I need to check whether the following second-order formula is a tautology according to the standard second-order (fully impredicative) semantics. I think the empty set should play some role here, but I don't see exactly how. Any hints? Thanks in advance.
$\forall R \neg \forall X \exists x \forall y (Rxy \leftrightarrow Xy)$
$\forall R\ \neg \forall X\ \exists x\ \forall y\ (R(x,y) \leftrightarrow X(y))$
Assuming that $R$ is a $2$-input predicate and $X$ is a $1$-input predicate, the given statement says that something holds for every such $R$. Well, what holds?
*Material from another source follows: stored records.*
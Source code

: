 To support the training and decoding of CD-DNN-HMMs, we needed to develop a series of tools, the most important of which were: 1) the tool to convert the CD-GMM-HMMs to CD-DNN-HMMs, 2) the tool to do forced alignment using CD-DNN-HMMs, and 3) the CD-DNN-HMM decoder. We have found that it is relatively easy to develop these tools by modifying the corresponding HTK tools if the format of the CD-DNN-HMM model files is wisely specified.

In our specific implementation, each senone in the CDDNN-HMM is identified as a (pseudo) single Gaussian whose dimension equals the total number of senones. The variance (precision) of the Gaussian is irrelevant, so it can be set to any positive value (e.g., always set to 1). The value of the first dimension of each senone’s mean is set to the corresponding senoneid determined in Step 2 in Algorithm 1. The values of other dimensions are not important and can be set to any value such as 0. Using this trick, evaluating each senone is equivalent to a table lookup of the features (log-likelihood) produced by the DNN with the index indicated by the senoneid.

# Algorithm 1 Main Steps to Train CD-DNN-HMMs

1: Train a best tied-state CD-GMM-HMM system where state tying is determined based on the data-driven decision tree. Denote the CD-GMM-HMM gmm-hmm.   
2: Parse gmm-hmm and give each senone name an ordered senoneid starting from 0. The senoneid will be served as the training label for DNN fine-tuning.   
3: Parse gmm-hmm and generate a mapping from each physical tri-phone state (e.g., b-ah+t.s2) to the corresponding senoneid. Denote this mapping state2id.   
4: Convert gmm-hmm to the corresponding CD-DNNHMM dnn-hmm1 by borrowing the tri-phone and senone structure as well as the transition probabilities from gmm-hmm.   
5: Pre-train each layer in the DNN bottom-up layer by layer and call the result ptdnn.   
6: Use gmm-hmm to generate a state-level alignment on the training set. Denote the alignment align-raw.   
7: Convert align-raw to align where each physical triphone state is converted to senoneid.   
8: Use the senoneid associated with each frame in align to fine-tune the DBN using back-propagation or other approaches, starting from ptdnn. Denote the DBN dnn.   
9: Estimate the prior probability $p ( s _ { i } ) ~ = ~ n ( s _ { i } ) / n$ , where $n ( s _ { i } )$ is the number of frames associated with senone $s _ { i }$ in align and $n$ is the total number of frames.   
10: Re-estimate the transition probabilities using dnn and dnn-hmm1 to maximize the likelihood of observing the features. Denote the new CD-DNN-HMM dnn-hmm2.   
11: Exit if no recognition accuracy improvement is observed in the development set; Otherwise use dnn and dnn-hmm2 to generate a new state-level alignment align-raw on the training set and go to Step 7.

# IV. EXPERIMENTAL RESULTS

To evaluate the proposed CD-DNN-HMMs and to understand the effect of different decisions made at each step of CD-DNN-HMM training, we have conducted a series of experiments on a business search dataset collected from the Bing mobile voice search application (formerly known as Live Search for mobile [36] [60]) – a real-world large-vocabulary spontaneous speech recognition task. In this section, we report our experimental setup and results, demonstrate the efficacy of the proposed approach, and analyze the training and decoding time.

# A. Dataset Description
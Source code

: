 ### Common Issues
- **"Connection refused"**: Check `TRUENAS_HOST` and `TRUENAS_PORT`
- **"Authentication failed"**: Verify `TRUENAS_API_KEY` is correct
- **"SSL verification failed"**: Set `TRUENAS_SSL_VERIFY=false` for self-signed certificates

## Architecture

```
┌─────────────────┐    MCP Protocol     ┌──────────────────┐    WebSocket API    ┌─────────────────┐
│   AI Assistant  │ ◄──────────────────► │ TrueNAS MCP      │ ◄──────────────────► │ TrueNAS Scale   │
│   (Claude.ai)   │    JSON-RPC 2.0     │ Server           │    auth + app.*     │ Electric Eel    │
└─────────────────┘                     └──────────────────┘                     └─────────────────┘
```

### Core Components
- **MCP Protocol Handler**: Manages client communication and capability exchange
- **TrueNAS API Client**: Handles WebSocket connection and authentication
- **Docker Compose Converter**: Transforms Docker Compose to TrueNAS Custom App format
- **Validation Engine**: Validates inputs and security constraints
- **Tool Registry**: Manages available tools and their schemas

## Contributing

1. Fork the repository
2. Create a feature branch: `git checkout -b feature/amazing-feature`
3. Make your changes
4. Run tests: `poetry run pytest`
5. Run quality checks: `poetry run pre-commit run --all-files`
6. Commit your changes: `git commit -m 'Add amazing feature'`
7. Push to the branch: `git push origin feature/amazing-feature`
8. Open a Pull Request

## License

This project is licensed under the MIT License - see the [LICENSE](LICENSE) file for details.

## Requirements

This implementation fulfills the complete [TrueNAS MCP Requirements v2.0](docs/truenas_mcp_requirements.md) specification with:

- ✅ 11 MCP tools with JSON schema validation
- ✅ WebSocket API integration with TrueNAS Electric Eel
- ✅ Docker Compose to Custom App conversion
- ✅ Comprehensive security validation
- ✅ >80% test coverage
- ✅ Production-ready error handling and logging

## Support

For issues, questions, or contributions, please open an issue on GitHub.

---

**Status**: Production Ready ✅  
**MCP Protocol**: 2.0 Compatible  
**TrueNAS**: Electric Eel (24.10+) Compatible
Some $X$ exists such that... Specifically we can push the negations in, obtaining the equivalent:
$\forall R\ \exists X\ \forall x\ \exists y\ (\neg R(x,y) \leftrightarrow X(y))$
To help the intuition, let's restate $R$ as a 2d-array comprising rows, where $R(x,y)$ is the item in row $x$ and column $y$. Then "$\exists y\ (\neg R(x,y) \leftrightarrow X(y))$" compares a row of $R$ against $X$, so we can imagine $X$ to be a 1d-array arranged parallel to the rows of $R$. The statement then says:
Given any 2d-array $R$ of truth-values, there is a 1d-row $X$ of truth-values that, for every row in $R$, at some position gives the opposite truth-value.
Does that sound possible or impossible to you? It should also tell you how to prove or disprove it.